If you work in or near the design world, chances are you're obsessed with Canva. But we've got news for you: the woman behind the company might just be cooler. Meet Melanie Perkins, big thinker, entrepreneur, major problem solver.

Before she was the founder we know today, Melanie was at university teaching Adobe Photoshop to beginners. As she watched them struggle to learn even the basics, she realized how difficult the programs were to grasp. Design software was complicated, with a daunting learning curve, and it was expensive. And for Melanie, this was unacceptable.

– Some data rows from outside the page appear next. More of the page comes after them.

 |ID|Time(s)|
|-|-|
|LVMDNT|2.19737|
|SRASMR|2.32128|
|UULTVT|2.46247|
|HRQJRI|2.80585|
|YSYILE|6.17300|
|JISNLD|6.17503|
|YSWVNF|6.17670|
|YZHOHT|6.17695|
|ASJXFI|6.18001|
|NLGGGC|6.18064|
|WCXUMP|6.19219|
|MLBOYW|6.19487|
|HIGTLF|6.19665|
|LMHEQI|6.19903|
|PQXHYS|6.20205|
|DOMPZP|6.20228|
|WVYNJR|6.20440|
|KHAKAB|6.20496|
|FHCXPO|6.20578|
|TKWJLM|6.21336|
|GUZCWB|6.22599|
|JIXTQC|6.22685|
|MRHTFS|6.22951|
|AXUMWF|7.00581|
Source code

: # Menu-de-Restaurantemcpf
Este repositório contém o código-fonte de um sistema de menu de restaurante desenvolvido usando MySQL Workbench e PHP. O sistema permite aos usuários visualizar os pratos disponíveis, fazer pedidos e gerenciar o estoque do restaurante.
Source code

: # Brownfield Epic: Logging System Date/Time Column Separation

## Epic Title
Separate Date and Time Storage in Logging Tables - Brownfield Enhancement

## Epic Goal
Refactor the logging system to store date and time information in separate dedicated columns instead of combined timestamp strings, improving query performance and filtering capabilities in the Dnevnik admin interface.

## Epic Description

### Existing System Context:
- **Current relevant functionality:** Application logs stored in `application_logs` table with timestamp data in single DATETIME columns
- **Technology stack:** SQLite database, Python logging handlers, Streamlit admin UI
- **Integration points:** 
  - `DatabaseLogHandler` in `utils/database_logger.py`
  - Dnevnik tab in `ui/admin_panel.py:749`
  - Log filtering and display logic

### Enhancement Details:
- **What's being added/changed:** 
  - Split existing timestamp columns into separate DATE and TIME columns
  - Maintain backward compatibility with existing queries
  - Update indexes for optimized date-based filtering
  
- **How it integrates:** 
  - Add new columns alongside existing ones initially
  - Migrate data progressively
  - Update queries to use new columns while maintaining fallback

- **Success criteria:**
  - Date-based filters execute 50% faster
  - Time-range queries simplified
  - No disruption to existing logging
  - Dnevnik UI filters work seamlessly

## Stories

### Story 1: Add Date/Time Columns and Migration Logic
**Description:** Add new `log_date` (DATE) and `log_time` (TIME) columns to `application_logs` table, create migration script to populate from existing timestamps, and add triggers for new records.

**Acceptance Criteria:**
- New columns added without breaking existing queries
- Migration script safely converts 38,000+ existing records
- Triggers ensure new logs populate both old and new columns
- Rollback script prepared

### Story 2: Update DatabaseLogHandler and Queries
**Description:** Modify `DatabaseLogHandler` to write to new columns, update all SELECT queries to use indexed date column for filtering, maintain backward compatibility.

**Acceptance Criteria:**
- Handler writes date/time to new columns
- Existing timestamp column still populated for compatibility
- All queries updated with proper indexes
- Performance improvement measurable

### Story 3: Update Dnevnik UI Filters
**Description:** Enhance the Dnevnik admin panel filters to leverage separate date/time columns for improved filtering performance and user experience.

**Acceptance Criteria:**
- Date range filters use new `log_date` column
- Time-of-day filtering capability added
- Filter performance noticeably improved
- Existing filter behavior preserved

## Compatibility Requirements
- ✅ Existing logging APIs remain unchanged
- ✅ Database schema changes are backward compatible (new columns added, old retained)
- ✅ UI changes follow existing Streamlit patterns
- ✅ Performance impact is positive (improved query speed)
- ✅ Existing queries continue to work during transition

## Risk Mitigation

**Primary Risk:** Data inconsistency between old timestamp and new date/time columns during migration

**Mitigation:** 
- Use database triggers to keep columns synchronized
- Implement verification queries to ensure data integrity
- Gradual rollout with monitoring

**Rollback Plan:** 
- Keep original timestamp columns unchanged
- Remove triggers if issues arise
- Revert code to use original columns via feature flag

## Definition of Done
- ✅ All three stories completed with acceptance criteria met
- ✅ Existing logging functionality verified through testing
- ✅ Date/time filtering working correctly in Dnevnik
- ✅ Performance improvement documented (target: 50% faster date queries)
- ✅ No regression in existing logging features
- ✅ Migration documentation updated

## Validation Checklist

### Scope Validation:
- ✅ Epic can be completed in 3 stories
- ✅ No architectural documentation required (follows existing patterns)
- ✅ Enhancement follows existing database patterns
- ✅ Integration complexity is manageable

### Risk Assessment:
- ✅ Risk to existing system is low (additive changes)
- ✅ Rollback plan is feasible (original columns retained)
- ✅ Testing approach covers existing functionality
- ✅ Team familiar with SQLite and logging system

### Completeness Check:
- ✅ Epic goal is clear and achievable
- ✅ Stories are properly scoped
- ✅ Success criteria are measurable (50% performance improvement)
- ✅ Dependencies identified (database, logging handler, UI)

The fact that Canva has grown so rapidly since its inception is largely due to Melanie's ability to spot sticking points in industries and her dogged dedication to solving what she calls "real problems" through what we'll call a "sixth sense for innovation." Sensing that the future was online, Melanie conceived an alternative to the design programs she knew and didn't love, one that was simple and encouraged collaboration and one that was intuitive and useful, regardless of whether you had a background in design. Cue Canva.  It's changed the way we approach design and made it easy for people with big ideas to actually turn them into reality without limitations. 

Read on for Melanie's back story, plus her perspective on the state of design today. 

Her Starting Point

Have you always had a passion for design? When did you start working in design, and how did that influence your work with Canva? 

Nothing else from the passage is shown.